Il contributo unificato varia a seconda del valore della causa. Ecco i costi previsti per iscrivere una causa a ruolo

Il contributo unificato è una somma variabile, che deve essere pagata per iscrivere una causa a ruolo. Per alcuni processi il relativo valore è fisso, ma nella maggior parte dei casi esso varia in base al valore della controversia. Esiste infine una minoranza di vertenze che non richiede il pagamento del contributo unificato. E’ il caso, per esempio, delle cause concernenti i minori, gli interdetti, gli inabilitati, la rettificazione dello stato civile, la dichiarazione di morte presunta, etc.

In genere, il contributo unificato ha un valore diverso, determinato per scaglioni, a seconda del valore della domanda giudiziale. In primo grado corrisponde rispettivamente a:

  • euro 43,00 per i processi fino a 1.100,00 euro;
  • euro 98,00 per le controversie di valore maggiore di euro 1.100,00 ed inferiore a 5.200,00;
  • euro 237,00, per quelli di importo superiore a 5.200,00 e minore di 26.000,00.

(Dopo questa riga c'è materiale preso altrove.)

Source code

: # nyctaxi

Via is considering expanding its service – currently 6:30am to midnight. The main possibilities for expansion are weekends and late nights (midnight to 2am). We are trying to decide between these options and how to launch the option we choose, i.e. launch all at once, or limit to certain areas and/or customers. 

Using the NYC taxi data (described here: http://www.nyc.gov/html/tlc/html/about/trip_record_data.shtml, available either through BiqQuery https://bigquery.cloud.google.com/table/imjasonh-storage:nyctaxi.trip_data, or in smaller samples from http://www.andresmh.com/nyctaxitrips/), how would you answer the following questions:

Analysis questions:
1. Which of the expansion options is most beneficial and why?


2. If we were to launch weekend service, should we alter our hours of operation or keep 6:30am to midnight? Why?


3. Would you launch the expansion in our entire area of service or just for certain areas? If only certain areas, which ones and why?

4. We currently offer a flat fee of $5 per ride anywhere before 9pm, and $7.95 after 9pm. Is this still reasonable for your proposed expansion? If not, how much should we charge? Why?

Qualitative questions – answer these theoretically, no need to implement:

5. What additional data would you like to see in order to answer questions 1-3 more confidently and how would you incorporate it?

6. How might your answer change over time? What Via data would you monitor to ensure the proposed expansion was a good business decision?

Il contributo unificato nel giudizio di prime cure varia anche per cause di valore maggiore. Esso è di:

  • euro 518,00, per le cause di valore compreso tra 26.000,00 e 52.000,00;
  • euro 759,00, per le controversie di importo maggiore di 52.000,00 ed inferiore a 260.000,00;
  • euro 1.214, per i giudizi, che hanno un valore compreso tra 260.000,00 e 520.000,00;
  • euro 1.686,00, per quelle di importo superiore a 520.000,00 euro.

Il contributo unificato varia anche nel giudizio di secondo e di terzo grado. Per verificare, quanto occorre pagare, a titolo di contributo unificato, è necessario fare riferimento a delle tabelle. Per le cause predette, a seconda del loro importo, l’ammontare del contributo unificato è aumentato della metà rispetto a quello dovuto in primo grado, per i processi di appello.

A seconda degli scaglioni delle cause, il contributo unificato è invece raddoppiato per i processi incardinati innanzi alla Corte di Cassazione. Il valore non è dunque fisso, ma varia in base al valore della controversia e può anche non essere dovuto per alcune tipologie di giudizi. Per altre (cautelari, possessori, etc.), infine, esso è ridotto del 50% rispetto a quello previsto per il giudizio civile ordinario.